[Document images with source code]
Segment Open

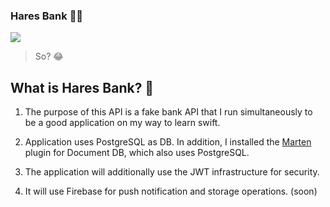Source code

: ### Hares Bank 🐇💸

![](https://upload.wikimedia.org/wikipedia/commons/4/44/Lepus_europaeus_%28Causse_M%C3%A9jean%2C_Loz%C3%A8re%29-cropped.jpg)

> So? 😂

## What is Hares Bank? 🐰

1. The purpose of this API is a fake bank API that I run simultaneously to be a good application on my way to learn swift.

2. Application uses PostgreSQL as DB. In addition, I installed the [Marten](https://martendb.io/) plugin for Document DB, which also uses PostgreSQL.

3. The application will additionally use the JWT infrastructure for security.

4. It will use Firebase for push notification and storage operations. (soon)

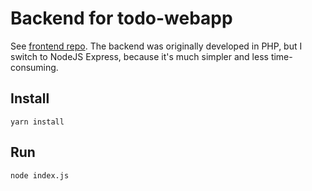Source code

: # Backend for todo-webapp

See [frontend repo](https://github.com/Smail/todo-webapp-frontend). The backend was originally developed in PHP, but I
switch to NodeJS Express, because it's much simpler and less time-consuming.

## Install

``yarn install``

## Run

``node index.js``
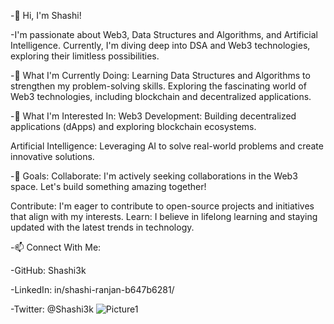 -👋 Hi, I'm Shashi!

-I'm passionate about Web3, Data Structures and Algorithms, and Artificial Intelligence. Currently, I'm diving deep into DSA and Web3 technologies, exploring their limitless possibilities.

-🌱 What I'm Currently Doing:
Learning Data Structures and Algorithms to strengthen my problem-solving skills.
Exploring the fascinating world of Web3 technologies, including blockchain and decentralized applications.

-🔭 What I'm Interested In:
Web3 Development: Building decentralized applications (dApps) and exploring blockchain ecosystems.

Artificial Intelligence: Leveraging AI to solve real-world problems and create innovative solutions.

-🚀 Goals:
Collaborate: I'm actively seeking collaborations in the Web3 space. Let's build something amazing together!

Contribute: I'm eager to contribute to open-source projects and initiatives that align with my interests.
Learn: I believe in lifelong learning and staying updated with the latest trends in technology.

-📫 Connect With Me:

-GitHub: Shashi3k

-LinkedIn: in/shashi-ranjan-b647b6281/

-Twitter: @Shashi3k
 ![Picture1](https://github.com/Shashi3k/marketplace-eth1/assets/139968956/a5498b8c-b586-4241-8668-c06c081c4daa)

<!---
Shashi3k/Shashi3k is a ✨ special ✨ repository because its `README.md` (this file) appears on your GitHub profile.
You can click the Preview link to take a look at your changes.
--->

Segment Closed
Segment Open

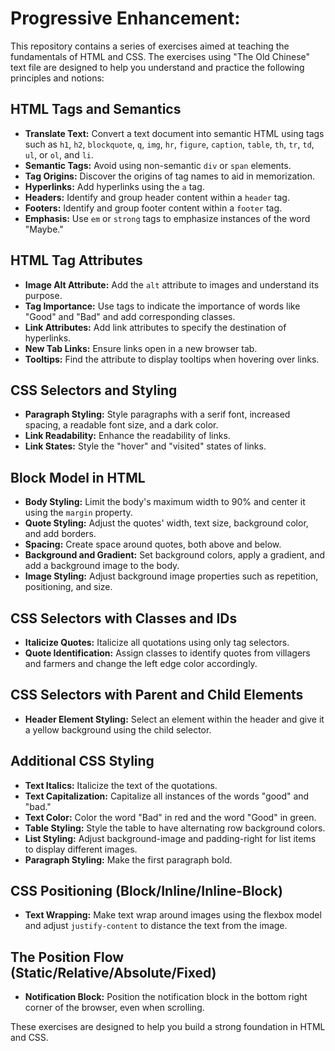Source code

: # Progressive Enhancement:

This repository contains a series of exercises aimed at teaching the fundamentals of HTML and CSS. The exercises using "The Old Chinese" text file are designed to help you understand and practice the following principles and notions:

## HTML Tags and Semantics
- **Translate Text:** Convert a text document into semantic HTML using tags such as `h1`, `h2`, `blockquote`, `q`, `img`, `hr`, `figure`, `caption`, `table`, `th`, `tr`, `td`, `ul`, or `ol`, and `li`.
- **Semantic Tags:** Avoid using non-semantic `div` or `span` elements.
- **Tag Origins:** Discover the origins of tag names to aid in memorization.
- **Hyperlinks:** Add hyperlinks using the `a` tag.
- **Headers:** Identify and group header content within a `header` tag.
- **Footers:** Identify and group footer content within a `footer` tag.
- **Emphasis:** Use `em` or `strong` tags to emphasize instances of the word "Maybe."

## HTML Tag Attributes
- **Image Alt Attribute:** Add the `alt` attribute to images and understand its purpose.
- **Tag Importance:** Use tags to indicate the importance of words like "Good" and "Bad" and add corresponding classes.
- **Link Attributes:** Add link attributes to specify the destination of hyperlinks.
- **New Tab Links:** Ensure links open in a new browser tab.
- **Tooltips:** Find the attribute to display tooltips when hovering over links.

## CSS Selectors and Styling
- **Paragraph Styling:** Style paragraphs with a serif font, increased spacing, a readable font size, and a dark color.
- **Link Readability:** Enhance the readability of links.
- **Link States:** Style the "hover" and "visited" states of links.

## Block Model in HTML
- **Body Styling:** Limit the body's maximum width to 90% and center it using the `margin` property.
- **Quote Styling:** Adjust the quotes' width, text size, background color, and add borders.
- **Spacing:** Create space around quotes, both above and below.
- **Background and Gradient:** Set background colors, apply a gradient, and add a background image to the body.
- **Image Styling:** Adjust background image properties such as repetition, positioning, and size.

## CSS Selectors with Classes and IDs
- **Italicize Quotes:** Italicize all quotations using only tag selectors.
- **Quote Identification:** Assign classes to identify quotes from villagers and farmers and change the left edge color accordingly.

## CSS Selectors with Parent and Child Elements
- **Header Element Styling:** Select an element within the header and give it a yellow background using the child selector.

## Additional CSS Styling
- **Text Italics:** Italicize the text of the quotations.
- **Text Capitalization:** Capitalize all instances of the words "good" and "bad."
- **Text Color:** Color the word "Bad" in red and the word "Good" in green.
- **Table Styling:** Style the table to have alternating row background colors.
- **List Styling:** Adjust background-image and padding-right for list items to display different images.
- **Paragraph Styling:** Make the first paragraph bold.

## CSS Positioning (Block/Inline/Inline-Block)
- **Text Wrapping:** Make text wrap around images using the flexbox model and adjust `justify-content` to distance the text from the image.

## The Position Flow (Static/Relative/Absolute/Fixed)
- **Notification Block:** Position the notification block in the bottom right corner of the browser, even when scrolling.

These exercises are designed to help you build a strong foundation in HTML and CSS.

Segment Closed

Task objective: Report the number of lines above containing the word "Attributes", with no other text.

Task output: 2